- Opening Delimiter -

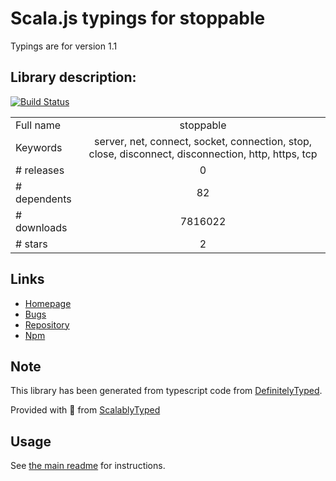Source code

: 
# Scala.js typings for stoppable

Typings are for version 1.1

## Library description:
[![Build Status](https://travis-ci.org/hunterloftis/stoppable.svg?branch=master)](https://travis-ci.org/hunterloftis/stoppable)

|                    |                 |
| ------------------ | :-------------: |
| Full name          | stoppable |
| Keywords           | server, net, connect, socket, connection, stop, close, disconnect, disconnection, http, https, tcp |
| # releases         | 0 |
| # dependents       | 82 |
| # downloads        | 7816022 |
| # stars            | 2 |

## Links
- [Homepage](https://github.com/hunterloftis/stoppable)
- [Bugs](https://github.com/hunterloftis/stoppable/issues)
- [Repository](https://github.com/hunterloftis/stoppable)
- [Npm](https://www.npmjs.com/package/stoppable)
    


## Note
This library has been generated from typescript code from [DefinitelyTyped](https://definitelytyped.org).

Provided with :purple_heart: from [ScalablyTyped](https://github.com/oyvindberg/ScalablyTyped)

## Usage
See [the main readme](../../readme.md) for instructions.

- Closing Delimiter -
- Opening Delimiter -

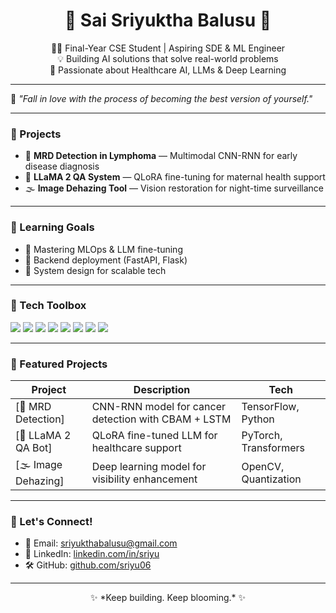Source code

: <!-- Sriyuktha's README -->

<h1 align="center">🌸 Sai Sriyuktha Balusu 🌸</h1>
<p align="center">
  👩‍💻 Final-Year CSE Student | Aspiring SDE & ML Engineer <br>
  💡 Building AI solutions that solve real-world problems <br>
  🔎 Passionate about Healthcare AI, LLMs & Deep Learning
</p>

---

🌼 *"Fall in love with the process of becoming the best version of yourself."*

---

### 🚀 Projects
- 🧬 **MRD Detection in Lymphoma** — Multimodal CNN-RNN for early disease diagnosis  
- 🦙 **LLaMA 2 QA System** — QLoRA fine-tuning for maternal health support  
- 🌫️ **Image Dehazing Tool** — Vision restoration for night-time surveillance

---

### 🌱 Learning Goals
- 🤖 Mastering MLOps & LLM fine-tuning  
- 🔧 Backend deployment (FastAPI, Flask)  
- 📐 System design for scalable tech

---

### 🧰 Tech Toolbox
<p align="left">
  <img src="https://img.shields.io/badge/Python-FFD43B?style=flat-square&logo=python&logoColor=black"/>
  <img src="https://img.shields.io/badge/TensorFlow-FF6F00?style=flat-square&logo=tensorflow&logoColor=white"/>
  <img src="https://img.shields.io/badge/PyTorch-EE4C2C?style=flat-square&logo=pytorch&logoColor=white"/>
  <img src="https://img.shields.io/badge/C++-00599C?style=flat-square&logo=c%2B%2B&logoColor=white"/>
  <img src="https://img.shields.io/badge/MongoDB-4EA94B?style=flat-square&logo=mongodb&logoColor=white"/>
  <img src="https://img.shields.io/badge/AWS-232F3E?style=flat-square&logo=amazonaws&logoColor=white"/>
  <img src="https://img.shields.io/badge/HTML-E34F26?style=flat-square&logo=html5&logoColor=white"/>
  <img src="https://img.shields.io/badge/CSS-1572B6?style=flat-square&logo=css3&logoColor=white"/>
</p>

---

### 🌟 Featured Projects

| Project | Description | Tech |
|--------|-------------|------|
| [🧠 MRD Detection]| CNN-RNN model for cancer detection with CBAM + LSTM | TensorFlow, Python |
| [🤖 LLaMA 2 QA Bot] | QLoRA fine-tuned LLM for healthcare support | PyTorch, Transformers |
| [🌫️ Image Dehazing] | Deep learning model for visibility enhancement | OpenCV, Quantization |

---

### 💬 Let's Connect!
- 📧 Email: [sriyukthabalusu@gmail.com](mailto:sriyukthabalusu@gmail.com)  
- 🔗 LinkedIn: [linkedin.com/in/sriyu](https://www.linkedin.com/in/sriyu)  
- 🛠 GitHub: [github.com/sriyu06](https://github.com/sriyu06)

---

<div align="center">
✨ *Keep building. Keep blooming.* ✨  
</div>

- Closing Delimiter -
- Opening Delimiter -

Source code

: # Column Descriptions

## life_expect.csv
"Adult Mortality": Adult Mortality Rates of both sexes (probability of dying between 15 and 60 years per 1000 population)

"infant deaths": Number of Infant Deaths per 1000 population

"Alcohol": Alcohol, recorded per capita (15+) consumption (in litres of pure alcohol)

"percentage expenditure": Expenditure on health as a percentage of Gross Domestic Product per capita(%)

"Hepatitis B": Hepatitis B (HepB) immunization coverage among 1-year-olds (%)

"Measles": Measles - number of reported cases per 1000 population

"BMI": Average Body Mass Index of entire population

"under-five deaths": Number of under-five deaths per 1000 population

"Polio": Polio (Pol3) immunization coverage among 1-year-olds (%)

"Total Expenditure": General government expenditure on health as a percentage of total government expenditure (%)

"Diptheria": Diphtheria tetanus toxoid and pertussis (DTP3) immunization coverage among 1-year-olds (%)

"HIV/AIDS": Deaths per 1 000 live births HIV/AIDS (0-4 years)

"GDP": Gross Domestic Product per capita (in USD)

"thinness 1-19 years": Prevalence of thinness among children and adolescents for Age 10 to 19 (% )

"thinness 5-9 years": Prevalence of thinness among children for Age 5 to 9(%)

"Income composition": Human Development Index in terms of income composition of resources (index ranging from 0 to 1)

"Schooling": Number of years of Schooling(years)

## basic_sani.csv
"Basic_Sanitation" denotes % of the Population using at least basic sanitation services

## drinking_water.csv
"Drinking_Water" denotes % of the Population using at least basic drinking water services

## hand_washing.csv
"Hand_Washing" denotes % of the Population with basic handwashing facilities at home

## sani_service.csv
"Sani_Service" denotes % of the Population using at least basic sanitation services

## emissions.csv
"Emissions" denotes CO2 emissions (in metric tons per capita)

- Closing Delimiter -

### What is expected
The answer must be every line of the entries that includes the word "thinness".

### Task solution
"thinness 1-19 years": Prevalence of thinness among children and adolescents for Age 10 to 19 (% )
"thinness 5-9 years": Prevalence of thinness among children for Age 5 to 9(%)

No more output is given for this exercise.